* _What you should do_
Up to and including the line holding "orbiting a star", write out the data exactly from its first line, but not the pictures.

* _Data to examine_
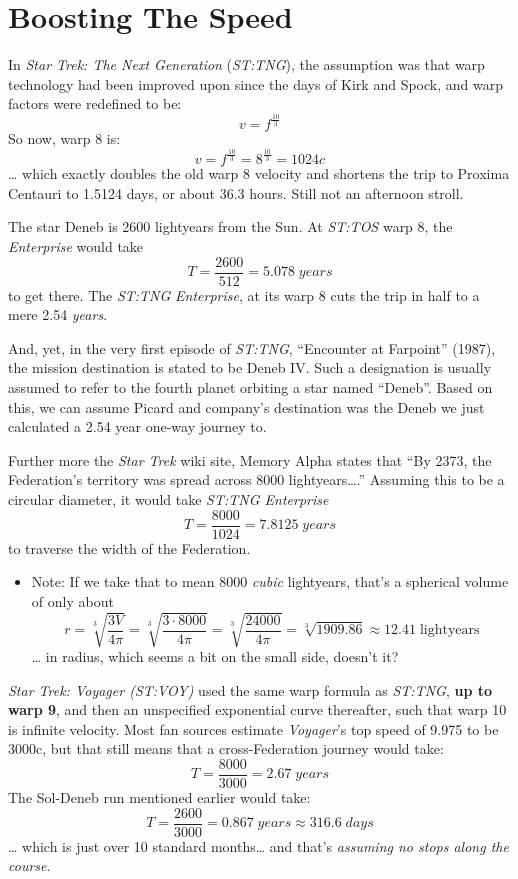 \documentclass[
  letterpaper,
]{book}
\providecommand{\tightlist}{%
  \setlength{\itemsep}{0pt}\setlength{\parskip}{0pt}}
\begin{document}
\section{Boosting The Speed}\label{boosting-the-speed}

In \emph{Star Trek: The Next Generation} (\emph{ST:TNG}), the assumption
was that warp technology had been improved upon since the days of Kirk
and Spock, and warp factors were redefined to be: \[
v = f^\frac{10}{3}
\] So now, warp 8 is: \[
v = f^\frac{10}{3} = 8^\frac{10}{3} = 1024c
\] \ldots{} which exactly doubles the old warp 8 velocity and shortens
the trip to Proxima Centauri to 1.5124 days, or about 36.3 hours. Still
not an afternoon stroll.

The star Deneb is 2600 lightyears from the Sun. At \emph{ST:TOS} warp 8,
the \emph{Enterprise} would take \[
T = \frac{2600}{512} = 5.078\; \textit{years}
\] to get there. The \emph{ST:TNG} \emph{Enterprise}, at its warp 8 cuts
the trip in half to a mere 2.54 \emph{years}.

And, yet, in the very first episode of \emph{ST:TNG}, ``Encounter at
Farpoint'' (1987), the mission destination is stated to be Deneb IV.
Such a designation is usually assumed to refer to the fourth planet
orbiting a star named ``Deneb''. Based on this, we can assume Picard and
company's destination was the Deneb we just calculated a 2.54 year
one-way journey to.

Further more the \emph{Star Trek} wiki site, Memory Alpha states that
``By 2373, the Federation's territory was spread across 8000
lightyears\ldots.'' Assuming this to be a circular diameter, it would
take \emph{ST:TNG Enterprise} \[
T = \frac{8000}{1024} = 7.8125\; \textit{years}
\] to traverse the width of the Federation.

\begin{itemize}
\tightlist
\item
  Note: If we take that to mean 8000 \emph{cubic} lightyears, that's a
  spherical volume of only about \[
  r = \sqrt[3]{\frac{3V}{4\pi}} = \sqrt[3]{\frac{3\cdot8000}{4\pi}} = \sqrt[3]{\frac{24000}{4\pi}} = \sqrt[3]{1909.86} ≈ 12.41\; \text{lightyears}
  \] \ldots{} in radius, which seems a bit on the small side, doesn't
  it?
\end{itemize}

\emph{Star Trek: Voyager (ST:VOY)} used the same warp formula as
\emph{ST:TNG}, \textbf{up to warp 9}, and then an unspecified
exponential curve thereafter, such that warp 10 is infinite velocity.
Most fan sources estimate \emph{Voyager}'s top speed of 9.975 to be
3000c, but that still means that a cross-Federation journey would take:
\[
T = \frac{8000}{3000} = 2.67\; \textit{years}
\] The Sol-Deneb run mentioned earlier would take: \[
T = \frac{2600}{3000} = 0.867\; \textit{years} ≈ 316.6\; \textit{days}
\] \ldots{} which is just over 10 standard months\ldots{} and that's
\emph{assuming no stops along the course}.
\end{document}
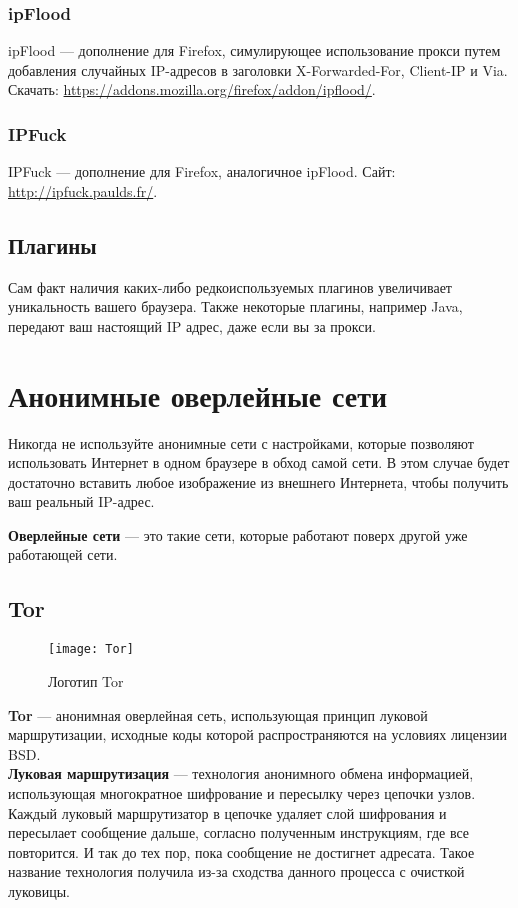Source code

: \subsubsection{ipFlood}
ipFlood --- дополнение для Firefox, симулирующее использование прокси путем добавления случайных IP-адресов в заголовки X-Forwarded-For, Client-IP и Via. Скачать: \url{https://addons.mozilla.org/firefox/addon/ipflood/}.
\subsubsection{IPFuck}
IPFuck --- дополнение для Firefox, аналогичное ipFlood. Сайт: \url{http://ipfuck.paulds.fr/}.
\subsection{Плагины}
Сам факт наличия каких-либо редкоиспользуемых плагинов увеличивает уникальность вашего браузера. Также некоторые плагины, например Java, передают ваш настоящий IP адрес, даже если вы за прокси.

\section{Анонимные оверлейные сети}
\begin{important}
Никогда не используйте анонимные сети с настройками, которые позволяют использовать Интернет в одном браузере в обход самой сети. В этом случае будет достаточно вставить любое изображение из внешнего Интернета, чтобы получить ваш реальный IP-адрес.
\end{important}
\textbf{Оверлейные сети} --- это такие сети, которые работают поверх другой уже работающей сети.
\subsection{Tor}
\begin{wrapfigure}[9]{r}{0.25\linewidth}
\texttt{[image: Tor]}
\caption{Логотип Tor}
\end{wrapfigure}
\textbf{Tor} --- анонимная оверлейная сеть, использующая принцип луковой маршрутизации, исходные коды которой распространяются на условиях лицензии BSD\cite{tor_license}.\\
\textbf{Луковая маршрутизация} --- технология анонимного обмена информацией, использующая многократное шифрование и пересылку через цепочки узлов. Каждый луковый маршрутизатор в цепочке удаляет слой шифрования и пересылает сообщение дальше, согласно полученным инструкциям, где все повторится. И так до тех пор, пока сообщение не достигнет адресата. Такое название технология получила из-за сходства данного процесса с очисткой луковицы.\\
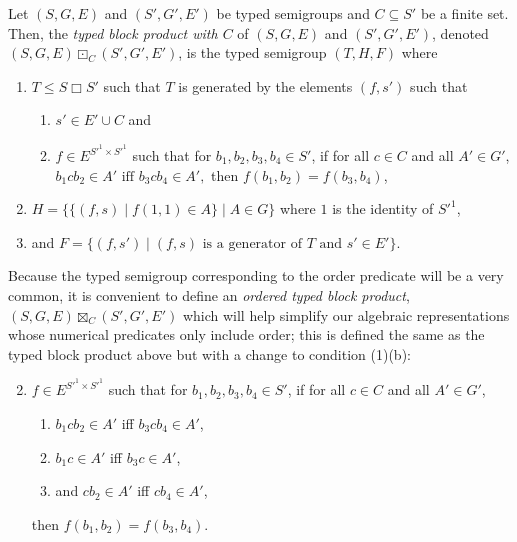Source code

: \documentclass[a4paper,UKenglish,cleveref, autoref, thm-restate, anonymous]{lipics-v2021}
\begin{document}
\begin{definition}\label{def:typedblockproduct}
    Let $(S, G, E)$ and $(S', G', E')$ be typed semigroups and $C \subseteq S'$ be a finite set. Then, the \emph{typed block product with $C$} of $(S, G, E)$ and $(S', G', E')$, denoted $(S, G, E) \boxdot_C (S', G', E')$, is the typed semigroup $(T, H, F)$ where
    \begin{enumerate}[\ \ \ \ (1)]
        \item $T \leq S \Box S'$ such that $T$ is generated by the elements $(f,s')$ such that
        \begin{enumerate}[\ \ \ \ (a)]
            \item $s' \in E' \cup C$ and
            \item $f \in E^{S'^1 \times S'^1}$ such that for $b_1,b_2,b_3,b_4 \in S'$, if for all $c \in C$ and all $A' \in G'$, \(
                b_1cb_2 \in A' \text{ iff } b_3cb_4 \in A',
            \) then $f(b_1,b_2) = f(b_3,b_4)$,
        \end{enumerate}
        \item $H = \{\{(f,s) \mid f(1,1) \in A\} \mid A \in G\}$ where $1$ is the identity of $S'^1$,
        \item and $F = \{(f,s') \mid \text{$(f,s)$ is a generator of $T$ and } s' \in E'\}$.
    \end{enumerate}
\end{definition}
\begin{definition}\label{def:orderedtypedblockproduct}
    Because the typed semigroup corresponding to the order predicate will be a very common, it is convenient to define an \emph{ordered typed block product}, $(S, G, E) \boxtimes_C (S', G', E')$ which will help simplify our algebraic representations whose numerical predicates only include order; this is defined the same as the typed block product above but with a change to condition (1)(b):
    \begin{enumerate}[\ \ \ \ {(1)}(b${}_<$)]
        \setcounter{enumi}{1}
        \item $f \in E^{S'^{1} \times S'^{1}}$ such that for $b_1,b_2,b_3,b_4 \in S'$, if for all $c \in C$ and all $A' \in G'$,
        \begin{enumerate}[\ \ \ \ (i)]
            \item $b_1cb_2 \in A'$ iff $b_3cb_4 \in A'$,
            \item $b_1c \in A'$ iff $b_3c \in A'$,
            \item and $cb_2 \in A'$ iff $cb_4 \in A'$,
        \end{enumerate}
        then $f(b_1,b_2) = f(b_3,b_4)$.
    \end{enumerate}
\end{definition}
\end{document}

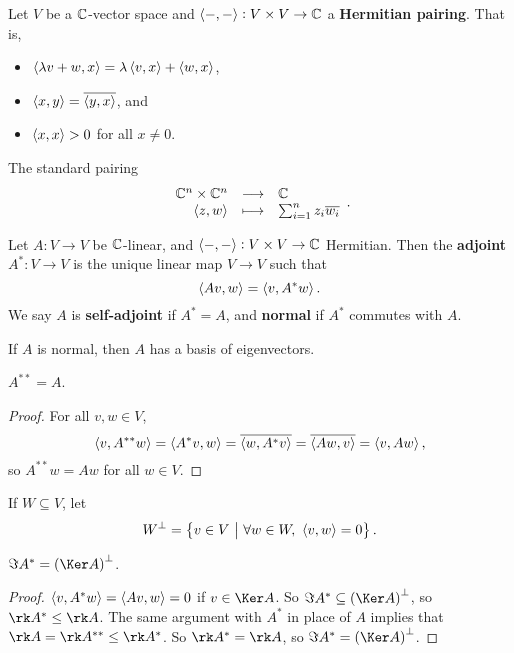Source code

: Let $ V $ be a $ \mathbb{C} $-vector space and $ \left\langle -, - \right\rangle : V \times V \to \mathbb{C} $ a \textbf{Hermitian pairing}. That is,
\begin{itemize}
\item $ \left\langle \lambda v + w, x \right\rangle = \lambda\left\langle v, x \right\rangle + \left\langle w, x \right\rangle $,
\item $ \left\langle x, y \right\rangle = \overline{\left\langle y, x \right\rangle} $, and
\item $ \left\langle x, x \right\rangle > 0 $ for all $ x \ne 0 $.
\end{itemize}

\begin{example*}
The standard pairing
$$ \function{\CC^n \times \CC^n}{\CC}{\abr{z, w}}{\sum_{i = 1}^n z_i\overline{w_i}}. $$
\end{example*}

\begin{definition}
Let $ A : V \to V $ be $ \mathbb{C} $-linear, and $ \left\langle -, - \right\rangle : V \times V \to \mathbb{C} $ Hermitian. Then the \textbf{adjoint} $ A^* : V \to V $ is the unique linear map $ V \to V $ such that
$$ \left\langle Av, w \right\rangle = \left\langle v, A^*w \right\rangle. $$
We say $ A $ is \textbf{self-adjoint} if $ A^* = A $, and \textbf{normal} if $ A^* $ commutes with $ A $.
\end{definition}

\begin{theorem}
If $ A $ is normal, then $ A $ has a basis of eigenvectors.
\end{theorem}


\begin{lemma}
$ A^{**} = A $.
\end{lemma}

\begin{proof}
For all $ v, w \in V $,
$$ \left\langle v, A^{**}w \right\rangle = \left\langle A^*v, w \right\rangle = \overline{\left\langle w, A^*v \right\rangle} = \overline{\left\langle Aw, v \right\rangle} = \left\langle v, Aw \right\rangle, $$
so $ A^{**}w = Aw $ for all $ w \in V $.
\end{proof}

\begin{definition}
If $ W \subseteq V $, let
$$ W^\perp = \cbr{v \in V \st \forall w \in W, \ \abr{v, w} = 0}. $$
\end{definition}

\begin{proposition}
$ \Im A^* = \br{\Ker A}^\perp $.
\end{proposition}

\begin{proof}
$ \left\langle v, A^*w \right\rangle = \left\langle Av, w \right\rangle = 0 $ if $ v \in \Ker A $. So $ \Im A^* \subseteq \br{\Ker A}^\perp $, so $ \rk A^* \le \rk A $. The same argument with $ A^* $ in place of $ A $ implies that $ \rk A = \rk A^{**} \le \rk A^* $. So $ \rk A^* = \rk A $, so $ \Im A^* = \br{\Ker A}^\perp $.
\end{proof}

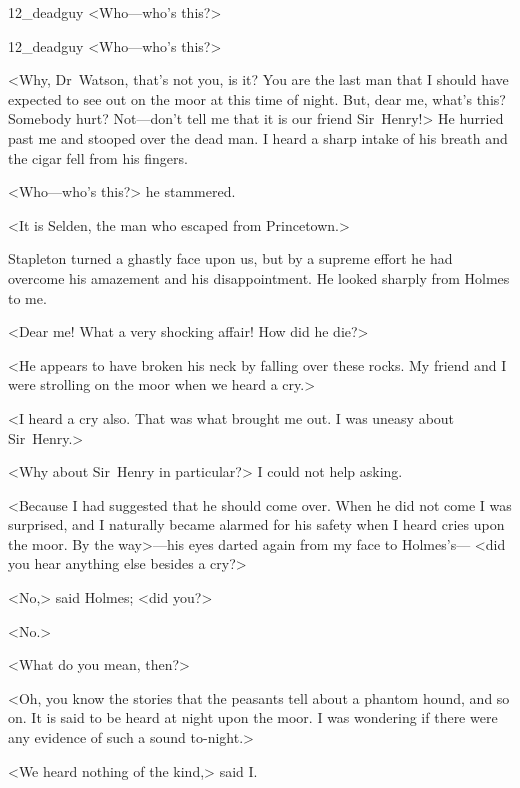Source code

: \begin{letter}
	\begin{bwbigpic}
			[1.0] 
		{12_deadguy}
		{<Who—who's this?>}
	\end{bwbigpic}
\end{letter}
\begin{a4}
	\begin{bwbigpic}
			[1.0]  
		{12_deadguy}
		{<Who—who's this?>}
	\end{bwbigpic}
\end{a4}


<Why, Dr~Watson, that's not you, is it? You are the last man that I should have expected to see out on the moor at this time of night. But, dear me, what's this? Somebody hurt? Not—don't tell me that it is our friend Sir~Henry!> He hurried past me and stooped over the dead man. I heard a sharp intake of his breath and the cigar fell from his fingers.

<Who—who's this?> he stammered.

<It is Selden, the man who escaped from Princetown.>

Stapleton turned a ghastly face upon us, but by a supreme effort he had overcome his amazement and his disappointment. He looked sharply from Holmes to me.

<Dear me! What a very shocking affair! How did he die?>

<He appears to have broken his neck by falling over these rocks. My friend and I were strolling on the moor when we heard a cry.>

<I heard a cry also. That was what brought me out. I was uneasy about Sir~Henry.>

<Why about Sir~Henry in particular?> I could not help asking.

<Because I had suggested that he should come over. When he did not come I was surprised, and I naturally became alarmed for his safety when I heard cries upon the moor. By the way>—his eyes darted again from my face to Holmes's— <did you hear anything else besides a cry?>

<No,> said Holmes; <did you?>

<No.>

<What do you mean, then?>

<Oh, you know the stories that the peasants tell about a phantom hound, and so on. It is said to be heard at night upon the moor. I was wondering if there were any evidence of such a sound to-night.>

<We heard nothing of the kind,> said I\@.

* _Task solution_
 \documentclass[
  letterpaper,
]{book}
\providecommand{\tightlist}{%
  \setlength{\itemsep}{0pt}\setlength{\parskip}{0pt}}
\begin{document}
\section{Boosting The Speed}\label{boosting-the-speed}

In \emph{Star Trek: The Next Generation} (\emph{ST:TNG}), the assumption
was that warp technology had been improved upon since the days of Kirk
and Spock, and warp factors were redefined to be: \[
v = f^\frac{10}{3}
\] So now, warp 8 is: \[
v = f^\frac{10}{3} = 8^\frac{10}{3} = 1024c
\] \ldots{} which exactly doubles the old warp 8 velocity and shortens
the trip to Proxima Centauri to 1.5124 days, or about 36.3 hours. Still
not an afternoon stroll.

The star Deneb is 2600 lightyears from the Sun. At \emph{ST:TOS} warp 8,
the \emph{Enterprise} would take \[
T = \frac{2600}{512} = 5.078\; \textit{years}
\] to get there. The \emph{ST:TNG} \emph{Enterprise}, at its warp 8 cuts
the trip in half to a mere 2.54 \emph{years}.

And, yet, in the very first episode of \emph{ST:TNG}, ``Encounter at
Farpoint'' (1987), the mission destination is stated to be Deneb IV.
Such a designation is usually assumed to refer to the fourth planet
orbiting a star named ``Deneb''. Based on this, we can assume Picard and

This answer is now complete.